How were the three engines geared? I guess I am assuming only two props/shafts. Were there three shafts? If only 2, how do you pslit the power of the third engine?
 
How were the three engines geared? I guess I am assuming only two props/shafts. Were there three shafts? If only 2, how do you pslit the power of the third engine?

From www.pt-boat.com "In many of the different types of PT Boat and certainly in the Elco 80' boat the center engine faced aft and drove the center prop shaft directly but the port and starboard wing engines faced forward and needed an angled Veedrive gearbox to then drive the wing propshafts back down under these engines. The reason for this was to set the center of gravity of the boat further back and to compress the engine room into a smaller space, this allowed very large fuel tanks to be closer to the centre of the boat.

(It seems that Elco Boats after PT612 may have had all three engines facing aft and no Vee-Drive gearbox, there is some evidence for this in photo's showing the engine room configured this way and the fact that the rear torpedo's were moved much further aft, as well as a photo showing the propellers much further apart than earlier boats.)

Note that even with the VeeDrive gearbox all three propellers turned the same way, clockwise looking from aft."

And here is a photo of a 78' Higgins Boat - 3 Engines - 3 Shafts - 3 Props.


img_280474_0_adce84f5114f0e316301ad9317c839d7.jpg
 
How were the three engines geared?
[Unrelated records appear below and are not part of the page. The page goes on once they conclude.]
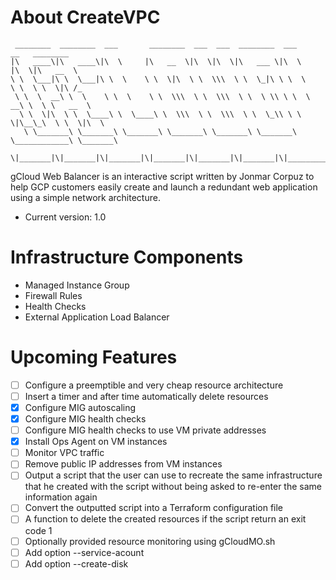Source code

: # About CreateVPC

```Text
 ________  ________  ___       ________  ___  ___  ________  ___       __   ________     
|\   ____\|\   ____\|\  \     |\   __  \|\  \|\  \|\   ___ \|\  \     |\  \|\   __  \    
\ \  \___|\ \  \___|\ \  \    \ \  \|\  \ \  \\\  \ \  \_|\ \ \  \    \ \  \ \  \|\ /_   
 \ \  \  __\ \  \    \ \  \    \ \  \\\  \ \  \\\  \ \  \ \\ \ \  \  __\ \  \ \   __  \  
  \ \  \|\  \ \  \____\ \  \____\ \  \\\  \ \  \\\  \ \  \_\\ \ \  \|\__\_\  \ \  \|\  \ 
   \ \_______\ \_______\ \_______\ \_______\ \_______\ \_______\ \____________\ \_______\
    \|_______|\|_______|\|_______|\|_______|\|_______|\|_______|\|____________|\|_______|
 ```                                                                                                                                                                                       
gCloud Web Balancer is an interactive script written by Jonmar Corpuz to help GCP customers easily create and launch a redundant web application using a simple network architecture.

* Current version: 1.0

# Infrastructure Components

* Managed Instance Group
* Firewall Rules
* Health Checks
* External Application Load Balancer

# Upcoming Features

- [ ] Configure a preemptible and very cheap resource architecture
- [ ] Insert a timer and after time automatically delete resources
- [X] Configure MIG autoscaling
- [X] Configure MIG health checks
- [ ] Configure MIG health checks to use VM private addresses
- [X] Install Ops Agent on VM instances
- [ ] Monitor VPC traffic
- [ ] Remove public IP addresses from VM instances
- [ ] Output a script that the user can use to recreate the same infrastructure that he created with the script without being asked to re-enter the same information again
- [ ] Convert the outputted script into a Terraform configuration file
- [ ] A function to delete the created resources if the script return an exit code 1
- [ ] Optionally provided resource monitoring using gCloudMO.sh
- [ ] Add option --service-acount
- [ ] Add option --create-disk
I guess I am assuming only two props/shafts. Were there three shafts? If only 2, how do you pslit the power of the third engine?

Each engine drove its own propeller. So three props, and in the case of the Elco boat, three rudders. In the case of the Higgins boat, two rudders (but still three props).
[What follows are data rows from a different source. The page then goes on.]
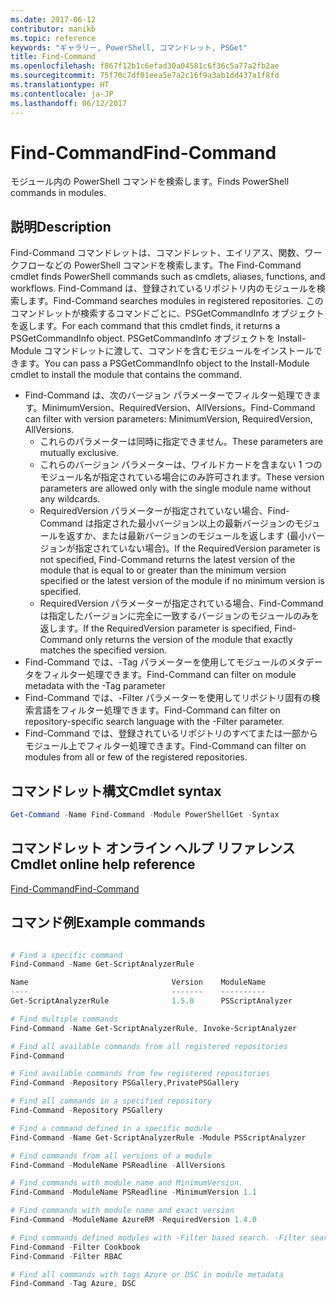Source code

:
 ```yaml
---
ms.date: 2017-06-12
contributor: manikb
ms.topic: reference
keywords: "ギャラリー, PowerShell, コマンドレット, PSGet"
title: Find-Command
ms.openlocfilehash: f867f12b1c6efad30a04581c6f36c5a77a2fb2ae
ms.sourcegitcommit: 75f70c7df01eea5e7a2c16f9a3ab1dd437a1f8fd
ms.translationtype: HT
ms.contentlocale: ja-JP
ms.lasthandoff: 06/12/2017
---
```

# <a name="find-command"></a><span data-ttu-id="bc689-103">Find-Command</span><span class="sxs-lookup"><span data-stu-id="bc689-103">Find-Command</span></span>

<span data-ttu-id="bc689-104">モジュール内の PowerShell コマンドを検索します。</span><span class="sxs-lookup"><span data-stu-id="bc689-104">Finds PowerShell commands in modules.</span></span>

## <a name="description"></a><span data-ttu-id="bc689-105">説明</span><span class="sxs-lookup"><span data-stu-id="bc689-105">Description</span></span>
<span data-ttu-id="bc689-106">Find-Command コマンドレットは、コマンドレット、エイリアス、関数、ワークフローなどの PowerShell コマンドを検索します。</span><span class="sxs-lookup"><span data-stu-id="bc689-106">The Find-Command cmdlet finds PowerShell commands such as cmdlets, aliases, functions, and workflows.</span></span> <span data-ttu-id="bc689-107">Find-Command は、登録されているリポジトリ内のモジュールを検索します。</span><span class="sxs-lookup"><span data-stu-id="bc689-107">Find-Command searches modules in registered repositories.</span></span>
<span data-ttu-id="bc689-108">このコマンドレットが検索するコマンドごとに、PSGetCommandInfo オブジェクトを返します。</span><span class="sxs-lookup"><span data-stu-id="bc689-108">For each command that this cmdlet finds, it returns a PSGetCommandInfo object.</span></span> <span data-ttu-id="bc689-109">PSGetCommandInfo オブジェクトを Install-Module コマンドレットに渡して、コマンドを含むモジュールをインストールできます。</span><span class="sxs-lookup"><span data-stu-id="bc689-109">You can pass a PSGetCommandInfo object to the Install-Module cmdlet to install the module that contains the command.</span></span>

- <span data-ttu-id="bc689-110">Find-Command は、次のバージョン パラメーターでフィルター処理できます。MinimumVersion、RequiredVersion、AllVersions。</span><span class="sxs-lookup"><span data-stu-id="bc689-110">Find-Command can filter with version parameters: MinimumVersion, RequiredVersion, AllVersions.</span></span>
  - <span data-ttu-id="bc689-111">これらのパラメーターは同時に指定できません。</span><span class="sxs-lookup"><span data-stu-id="bc689-111">These parameters are mutually exclusive.</span></span>
  - <span data-ttu-id="bc689-112">これらのバージョン パラメーターは、ワイルドカードを含まない 1 つのモジュール名が指定されている場合にのみ許可されます。</span><span class="sxs-lookup"><span data-stu-id="bc689-112">These version parameters are allowed only with the single module name without any wildcards.</span></span>
  - <span data-ttu-id="bc689-113">RequiredVersion パラメーターが指定されていない場合、Find-Command は指定された最小バージョン以上の最新バージョンのモジュールを返すか、または最新バージョンのモジュールを返します (最小バージョンが指定されていない場合)。</span><span class="sxs-lookup"><span data-stu-id="bc689-113">If the RequiredVersion parameter is not specified, Find-Command returns the latest version of the module that is equal to or greater than the minimum version specified or the latest version of the module if no minimum version is specified.</span></span>
  - <span data-ttu-id="bc689-114">RequiredVersion パラメーターが指定されている場合、Find-Command は指定したバージョンに完全に一致するバージョンのモジュールのみを返します。</span><span class="sxs-lookup"><span data-stu-id="bc689-114">If the RequiredVersion parameter is specified, Find-Command only returns the version of the module that exactly matches the specified version.</span></span>
- <span data-ttu-id="bc689-115">Find-Command では、-Tag パラメーターを使用してモジュールのメタデータをフィルター処理できます。</span><span class="sxs-lookup"><span data-stu-id="bc689-115">Find-Command can filter on module metadata with the -Tag parameter</span></span>
- <span data-ttu-id="bc689-116">Find-Command では、-Filter パラメーターを使用してリポジトリ固有の検索言語をフィルター処理できます。</span><span class="sxs-lookup"><span data-stu-id="bc689-116">Find-Command can filter on repository-specific search language with the -Filter parameter.</span></span>
- <span data-ttu-id="bc689-117">Find-Command では、登録されているリポジトリのすべてまたは一部からモジュール上でフィルター処理できます。</span><span class="sxs-lookup"><span data-stu-id="bc689-117">Find-Command can filter on modules from all or few of the registered repositories.</span></span>

## <a name="cmdlet-syntax"></a><span data-ttu-id="bc689-118">コマンドレット構文</span><span class="sxs-lookup"><span data-stu-id="bc689-118">Cmdlet syntax</span></span>
```powershell
Get-Command -Name Find-Command -Module PowerShellGet -Syntax
```

## <a name="cmdlet-online-help-reference"></a><span data-ttu-id="bc689-119">コマンドレット オンライン ヘルプ リファレンス</span><span class="sxs-lookup"><span data-stu-id="bc689-119">Cmdlet online help reference</span></span>

[<span data-ttu-id="bc689-120">Find-Command</span><span class="sxs-lookup"><span data-stu-id="bc689-120">Find-Command</span></span>](http://go.microsoft.com/fwlink/?LinkId=733636)

## <a name="example-commands"></a><span data-ttu-id="bc689-121">コマンド例</span><span class="sxs-lookup"><span data-stu-id="bc689-121">Example commands</span></span>
```powershell

# Find a specific command
Find-Command -Name Get-ScriptAnalyzerRule

Name                                Version    ModuleName                          Repository
----                                -------    ----------                          ----------
Get-ScriptAnalyzerRule              1.5.0      PSScriptAnalyzer                    PSGallery

# Find multiple commands
Find-Command -Name Get-ScriptAnalyzerRule, Invoke-ScriptAnalyzer

# Find all available commands from all registered repositories
Find-Command

# Find available commands from few registered repositories
Find-Command -Repository PSGallery,PrivatePSGallery

# Find all commands in a specified repository
Find-Command -Repository PSGallery

# Find a command defined in a specific module
Find-Command -Name Get-ScriptAnalyzerRule -Module PSScriptAnalyzer

# Find commands from all versions of a module
Find-Command -ModuleName PSReadline -AllVersions

# Find commands with module name and MinimumVersion.
Find-Command -ModuleName PSReadline -MinimumVersion 1.1

# Find commands with module name and exact version
Find-Command -ModuleName AzureRM -RequiredVersion 1.4.0

# Find commands defined modules with -Filter based search. -Filter searches in description and module names
Find-Command -Filter Cookbook
Find-Command -Filter RBAC

# Find all commands with tags Azure or DSC in module metadata
Find-Command -Tag Azure, DSC

```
There were two types of PTs used by the American Navy in WWII. The more numerous type was designed and built by Elco in Bayonne, New Jersey. The other was built by Higgins near New Orleans.

(Higgins also built a vessel known to the Navy as the LCVP (Landing Craft Vehicle Personnel) which some war historians claim was responsible for the Allies winning in both theatres. Like the PTs, the LCVP was made of wood except for the bow ramp which was steel.)

There was a handful (one squadron) of PTs built by Huckins, but these boats, while beautifully made, were deemed by the Navy to be unfit for combat missions and so were used only for training and harbor patrol duties.

The Elco and Higgins boats were quite different from each other outside of their mission and the number and type of engines that powered them. I have interviewed hundreds of PT vets in the course of my research, and while the Elco guys said their boat was the best and the Higgins guys said their boat was the best, once you got a few beers into them, the general consensus was that the Elco boat was the better boat to crew on. A good part of the reason for this was the difference in the configuration of the engines.

The 78' Higgins boat (the one my wife and I were invited to ride on, although my book takes place on an Elco) retained the same engine configuration for the duration of the war. The three Packard 4M-2500 engines were arranged side by side in a fairly spacious (long) engine room. All three engines faced forward and had direct drive to the three props. The center engine was staggered slightly from the wing engines to provide better access to each engine.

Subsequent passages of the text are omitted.